Rumori bianchi per dormire bene
Rumori bianchi: cosa sono e a cosa servono

Cosa sono i rumori bianchi

Per dormire bene servono i rumori bianchi. Che cosa sono e perché ci permettono di fare un buon sonno, in modo da svegliarci di nuovo carichi e pronti per affrontare la nuova giornata? I rumori bianchi sono quelli continui e rilassanti, tipo lo scorrere di un ruscello. Deve essere un rumore che sovrasta tutti gli altri, che non abbia alti (suoni troppo acuti) o bassi improvvisi. Un rumore che nasconde quelli che potrebbero disturbarci. Viene usato in particolare per i neonati, ma funziona anche con gli adulti.

In inglese si chiama white noise ed è costituito dall’unione di tutte le frequenze udibili, spesso oggetto di studi e di ricerche da parte degli scienziati. Di solito i rumori agitano, svegliano, non permettono di addormentarsi; quelli bianchi, invece, conciliano il sonno perché liberano la mente da tutti i pensieri. Fanno da ninna nanna per il cervello, che non capta gli altri suoni sgradevoli. Il rumore bianco è costante, rilassa i muscoli e calma l’ansia. Se riusciamo ad ascoltarlo prima di prendere sonno, proveremo un relax particolarmente intenso.

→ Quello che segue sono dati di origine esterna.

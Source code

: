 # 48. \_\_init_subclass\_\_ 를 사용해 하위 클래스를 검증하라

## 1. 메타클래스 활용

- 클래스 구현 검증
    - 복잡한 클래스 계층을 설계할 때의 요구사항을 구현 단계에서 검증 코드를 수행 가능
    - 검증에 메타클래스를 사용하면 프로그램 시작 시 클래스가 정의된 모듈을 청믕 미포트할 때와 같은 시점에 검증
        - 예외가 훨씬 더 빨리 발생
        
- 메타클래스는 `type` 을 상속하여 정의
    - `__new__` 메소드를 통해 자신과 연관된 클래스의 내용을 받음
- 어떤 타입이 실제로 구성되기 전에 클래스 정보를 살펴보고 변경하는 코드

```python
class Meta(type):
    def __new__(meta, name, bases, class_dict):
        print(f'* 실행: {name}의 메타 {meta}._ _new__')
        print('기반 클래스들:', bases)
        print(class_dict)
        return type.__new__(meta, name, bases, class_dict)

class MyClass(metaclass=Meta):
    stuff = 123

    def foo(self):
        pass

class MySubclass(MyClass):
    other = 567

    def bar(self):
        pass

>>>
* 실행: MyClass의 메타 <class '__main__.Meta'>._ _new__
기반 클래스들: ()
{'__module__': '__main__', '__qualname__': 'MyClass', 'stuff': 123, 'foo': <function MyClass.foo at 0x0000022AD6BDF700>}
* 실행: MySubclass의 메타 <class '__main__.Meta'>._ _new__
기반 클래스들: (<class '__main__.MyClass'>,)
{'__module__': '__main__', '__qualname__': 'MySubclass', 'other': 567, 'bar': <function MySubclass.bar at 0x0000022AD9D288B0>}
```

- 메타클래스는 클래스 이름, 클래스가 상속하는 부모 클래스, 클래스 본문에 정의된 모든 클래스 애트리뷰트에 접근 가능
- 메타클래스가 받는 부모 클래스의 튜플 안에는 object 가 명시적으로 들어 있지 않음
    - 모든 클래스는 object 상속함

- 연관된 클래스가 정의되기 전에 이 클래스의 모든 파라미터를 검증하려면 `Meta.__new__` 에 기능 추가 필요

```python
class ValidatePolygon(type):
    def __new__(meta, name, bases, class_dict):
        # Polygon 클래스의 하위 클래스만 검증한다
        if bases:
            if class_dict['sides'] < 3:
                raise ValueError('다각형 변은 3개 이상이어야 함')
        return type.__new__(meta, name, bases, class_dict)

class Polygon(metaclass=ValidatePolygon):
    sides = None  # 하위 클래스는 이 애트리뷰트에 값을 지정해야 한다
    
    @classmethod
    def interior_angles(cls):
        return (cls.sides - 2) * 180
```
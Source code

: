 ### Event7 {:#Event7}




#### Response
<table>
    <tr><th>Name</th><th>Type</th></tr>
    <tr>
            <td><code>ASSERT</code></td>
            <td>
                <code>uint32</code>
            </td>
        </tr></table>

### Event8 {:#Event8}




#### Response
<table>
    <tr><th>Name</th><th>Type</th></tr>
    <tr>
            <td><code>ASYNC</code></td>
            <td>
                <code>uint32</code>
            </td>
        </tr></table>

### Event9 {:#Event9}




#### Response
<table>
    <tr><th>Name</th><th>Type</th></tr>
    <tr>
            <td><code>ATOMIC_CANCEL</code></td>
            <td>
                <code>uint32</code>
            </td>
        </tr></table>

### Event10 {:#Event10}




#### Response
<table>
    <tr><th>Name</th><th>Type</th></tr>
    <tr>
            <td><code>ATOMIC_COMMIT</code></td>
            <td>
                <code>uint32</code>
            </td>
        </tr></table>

C’è un motivo, potremmo dire atavico, alla base di questa connessione tra mente e rumori bianchi. Ci riporterebbero, infatti, a quando eravamo piccoli, tra le braccia della mamma, e ascoltavamo rumori come il phone o l’aspirapolvere. Come possiamo ricreare questi suoni se viviamo in una città piena di rumori tutt’altro che bianchi?

La natura o le app per riprodurli

A volte la natura può venirci incontro con il suono della pioggia. Se viviamo in montagna, il torrente che scorre è l’ideale. Al mare, naturalmente, le onde che s’infrangono sulla spiaggia hanno lo stesso effetto rilassante. Può essere il vento che soffia tra le foglie degli alberi. In casa, alcuni elettrodomestici possono farci da ninna nanna: la lavatrice, il ventilatore, il forno o l’asciugacapelli già nominato. Ascoltare per qualche minuto questi rumori sarà meglio di una camomilla. Cadremo in un sonno profondo.

Se proprio non credete all’effetto che possono avere questi suoni creati artificialmente, l’alternativa è acquistare un cd con melodie di questo tipo. Che si possono anche scaricare da internet sull’iPod. Esistono anche applicazioni apposite per smartphone, capaci di riproporre i rumori bianchi che fanno addormentare dopo aver rilassato. Una volta che il cellulare inizierà a emettere questi suoni, dovrete essere già sotto le lenzuola per godere appieno del potere sedativo del ruscello che scorre, della pioggia che cade, del vento tra le fronde degli alberi, delle onde del mare contro la sabbia, il rumore all’interno di un volo di linea.

Una curiosità prima di chiudere: si chiamo rumori bianchi perché il bianco è il colore che racchiude tutti gli altri. Così come il rumore bianco è la somma di tutte le frequenze udibili. Anche per studiare o per trovare la concentrazione, questi suoni sono l’ideale. La nostra mente, per tanto perfetta che è, ha una prerogativa: presta poca attenzione a ciò che è monotono e ripetitivo, prestando invece massima attenzione ai rumori improvvisi o irregolari. Con i rumori bianchi in sottofondo, niente più urla del vicino, clacson dell’auto, grida improvvise di un bambino. Il cervello, dopo un po’ di tempo, è come se facesse una cernita: si lascia cullare dal suono costante, abbandonando tutti gli altri.